NASCAR penalty report post-Bristol: Warnings issued to several teams
Five NASCAR Sprint Cup Series teams received written warnings Wednesday for pre-race inspection violations last weekend at Bristol Motor Speedway . The Joe Gibbs Racing No. 18 Toyota team for defending series champ Kyle Busch will make its pit stall selection last for this weekend's event at Michigan International Speedway . The team sustained its fourth current warning for failing the laser inspection station (LIS) process twice in last Saturday's pre-race checks. Other teams failing twice in the pre-race LIS platform: -- Joe Gibbs Racing No. 11 Toyota (driver Denny Hamlin ) -- Richard Childress Racing No. 31 Chevrolet ( Ryan Newman ) -- Furniture Row Racing No. 78 Toyota ( Martin Truex Jr .) The No. 22 Team Penske Ford for driver Joey Logano was issued a written warning for failing LIS twice in pre-qualifying inspections.
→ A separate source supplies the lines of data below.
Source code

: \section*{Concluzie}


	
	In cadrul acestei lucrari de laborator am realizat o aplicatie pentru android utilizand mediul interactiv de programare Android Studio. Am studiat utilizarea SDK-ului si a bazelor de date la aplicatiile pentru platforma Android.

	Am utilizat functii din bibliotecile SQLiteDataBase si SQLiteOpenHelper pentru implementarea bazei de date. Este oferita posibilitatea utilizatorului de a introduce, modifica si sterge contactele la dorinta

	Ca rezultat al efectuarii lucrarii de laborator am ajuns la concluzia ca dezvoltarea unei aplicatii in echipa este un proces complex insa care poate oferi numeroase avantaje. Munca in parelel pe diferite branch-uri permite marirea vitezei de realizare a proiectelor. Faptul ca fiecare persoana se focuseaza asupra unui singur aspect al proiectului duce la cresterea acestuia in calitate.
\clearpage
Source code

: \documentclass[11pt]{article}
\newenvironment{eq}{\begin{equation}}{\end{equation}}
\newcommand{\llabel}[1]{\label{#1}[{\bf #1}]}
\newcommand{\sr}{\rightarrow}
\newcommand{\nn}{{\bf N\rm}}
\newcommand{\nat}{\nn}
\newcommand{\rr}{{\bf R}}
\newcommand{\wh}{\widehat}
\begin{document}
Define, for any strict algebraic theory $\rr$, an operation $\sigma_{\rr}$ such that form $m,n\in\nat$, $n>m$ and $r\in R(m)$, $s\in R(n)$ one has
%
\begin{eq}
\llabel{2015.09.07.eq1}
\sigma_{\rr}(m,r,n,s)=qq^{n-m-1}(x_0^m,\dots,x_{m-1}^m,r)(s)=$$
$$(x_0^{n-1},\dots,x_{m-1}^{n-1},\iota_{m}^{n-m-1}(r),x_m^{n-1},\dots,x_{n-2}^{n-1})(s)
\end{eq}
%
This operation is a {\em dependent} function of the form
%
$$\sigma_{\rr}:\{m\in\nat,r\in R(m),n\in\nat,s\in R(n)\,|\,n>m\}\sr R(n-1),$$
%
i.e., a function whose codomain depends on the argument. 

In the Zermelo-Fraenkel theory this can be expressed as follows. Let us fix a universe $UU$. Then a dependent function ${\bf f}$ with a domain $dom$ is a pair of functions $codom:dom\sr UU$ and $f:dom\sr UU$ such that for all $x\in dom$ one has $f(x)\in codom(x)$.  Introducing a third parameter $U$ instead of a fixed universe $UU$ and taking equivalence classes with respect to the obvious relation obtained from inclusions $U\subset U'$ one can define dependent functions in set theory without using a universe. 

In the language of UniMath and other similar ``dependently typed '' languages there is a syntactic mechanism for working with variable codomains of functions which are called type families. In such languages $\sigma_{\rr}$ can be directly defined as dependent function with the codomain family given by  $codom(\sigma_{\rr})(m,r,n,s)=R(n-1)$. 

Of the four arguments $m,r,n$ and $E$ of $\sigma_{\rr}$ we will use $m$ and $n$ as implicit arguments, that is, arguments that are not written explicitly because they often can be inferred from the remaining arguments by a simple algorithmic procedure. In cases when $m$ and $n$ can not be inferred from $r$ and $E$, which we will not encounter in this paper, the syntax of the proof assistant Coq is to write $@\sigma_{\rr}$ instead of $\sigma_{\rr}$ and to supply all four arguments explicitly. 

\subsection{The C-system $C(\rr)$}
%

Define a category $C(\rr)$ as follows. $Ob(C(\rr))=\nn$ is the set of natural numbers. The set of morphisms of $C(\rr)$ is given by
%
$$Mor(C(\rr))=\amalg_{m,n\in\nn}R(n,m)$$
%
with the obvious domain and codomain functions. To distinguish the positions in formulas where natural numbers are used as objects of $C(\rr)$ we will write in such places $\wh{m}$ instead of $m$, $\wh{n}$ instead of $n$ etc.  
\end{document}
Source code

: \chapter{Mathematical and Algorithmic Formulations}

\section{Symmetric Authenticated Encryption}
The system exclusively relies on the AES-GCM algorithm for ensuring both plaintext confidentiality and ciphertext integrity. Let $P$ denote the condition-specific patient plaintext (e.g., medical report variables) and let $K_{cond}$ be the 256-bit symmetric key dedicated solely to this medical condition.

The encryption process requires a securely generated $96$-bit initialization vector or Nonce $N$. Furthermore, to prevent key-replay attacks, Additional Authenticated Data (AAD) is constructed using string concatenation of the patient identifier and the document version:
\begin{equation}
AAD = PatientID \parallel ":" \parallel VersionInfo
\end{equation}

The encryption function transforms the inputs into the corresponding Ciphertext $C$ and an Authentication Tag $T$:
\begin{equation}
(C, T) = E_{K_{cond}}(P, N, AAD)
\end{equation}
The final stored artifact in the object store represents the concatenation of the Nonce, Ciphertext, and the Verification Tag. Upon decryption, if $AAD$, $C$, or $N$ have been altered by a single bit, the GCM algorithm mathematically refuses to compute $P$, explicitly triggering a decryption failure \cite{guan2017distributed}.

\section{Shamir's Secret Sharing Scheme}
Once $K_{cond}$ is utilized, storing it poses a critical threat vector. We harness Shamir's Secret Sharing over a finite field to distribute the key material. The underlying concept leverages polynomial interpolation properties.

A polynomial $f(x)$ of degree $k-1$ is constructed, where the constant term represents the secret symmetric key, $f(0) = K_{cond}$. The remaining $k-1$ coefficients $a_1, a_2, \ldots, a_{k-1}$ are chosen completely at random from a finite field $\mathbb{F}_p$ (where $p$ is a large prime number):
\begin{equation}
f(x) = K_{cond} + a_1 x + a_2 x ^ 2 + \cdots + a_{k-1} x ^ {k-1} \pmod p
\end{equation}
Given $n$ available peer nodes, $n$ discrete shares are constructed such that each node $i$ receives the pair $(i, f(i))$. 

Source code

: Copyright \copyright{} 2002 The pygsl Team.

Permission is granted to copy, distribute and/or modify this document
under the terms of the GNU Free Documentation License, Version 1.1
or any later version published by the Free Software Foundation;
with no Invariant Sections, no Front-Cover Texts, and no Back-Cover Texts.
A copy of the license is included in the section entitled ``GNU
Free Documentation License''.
In other penalty news Wednesday: -- NASCAR issued an indefinite suspension to crew member Ryan Southall for a violation of the NASCAR substance abuse policy. -- Two NASCAR XFINITY Series teams sustained written warnings for failing LIS twice in pre-race inspections at Bristol: The No. 3 Chevrolet driven by Ty Dillon and the No. 93 Chevrolet driven by David Starr .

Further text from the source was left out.